MDC1 knockdown does not affect checkpoint signaling in response to telomere dysfunction. (A) Immunoblot detection of ATM-S1981-P and Chk2-P after telomere deprotection. Whole-cell lysates of TRF2F/− lig4^−/− p53^−/− MEFs expressing control luciferase or MDC1-specific shRNAs, sh4 and sh5, were analyzed 72 h after mock or Cre infection. TRF2 and Rap1 immunoblots confirm efficient TRF2 deletion. (B) Detection of up-regulation of p53 and p21 in primary cells. Vector or MDC1 shRNA-treated IMR90 cells were harvested for immunoblot analysis 48 h post-infection with TRF2-DN (AdDN), the β-gal adenovirus control (AdβG), or 1 h post-irradiation with 5 Gy (IR).

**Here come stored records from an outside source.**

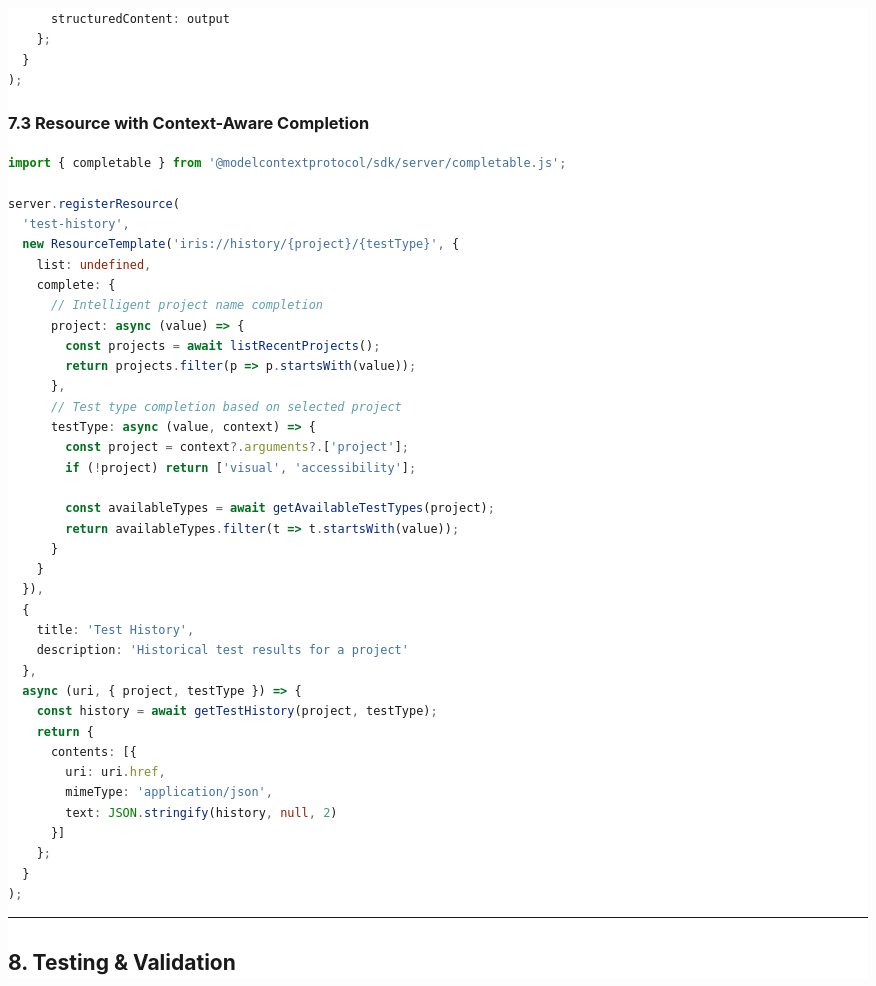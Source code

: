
 ```typescript
      structuredContent: output
    };
  }
);
```

### 7.3 Resource with Context-Aware Completion

```typescript
import { completable } from '@modelcontextprotocol/sdk/server/completable.js';

server.registerResource(
  'test-history',
  new ResourceTemplate('iris://history/{project}/{testType}', {
    list: undefined,
    complete: {
      // Intelligent project name completion
      project: async (value) => {
        const projects = await listRecentProjects();
        return projects.filter(p => p.startsWith(value));
      },
      // Test type completion based on selected project
      testType: async (value, context) => {
        const project = context?.arguments?.['project'];
        if (!project) return ['visual', 'accessibility'];

        const availableTypes = await getAvailableTestTypes(project);
        return availableTypes.filter(t => t.startsWith(value));
      }
    }
  }),
  {
    title: 'Test History',
    description: 'Historical test results for a project'
  },
  async (uri, { project, testType }) => {
    const history = await getTestHistory(project, testType);
    return {
      contents: [{
        uri: uri.href,
        mimeType: 'application/json',
        text: JSON.stringify(history, null, 2)
      }]
    };
  }
);
```

---

## 8. Testing & Validation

The MDC1 immunoblot confirmed knockdown of MDC1 by two independent shRNAs; TRF2-DN expression is detected with a myc antibody. (C) Microscopic images of IMR90 cells, expressing vector or MDC1 shRNA, sh1, infected with empty vector control or TRF2-DN retrovirus stained for SA-β-galactosidase activity at 12 d after infection. (D) Lack of effect of MDC1 shRNA on proliferation of MEFs. Growth curve of TRF2F/− p53^−/− MEFs after Cre infection. Inset table represents percent of BrdU-positive cells 72 h after mock or Cre infection.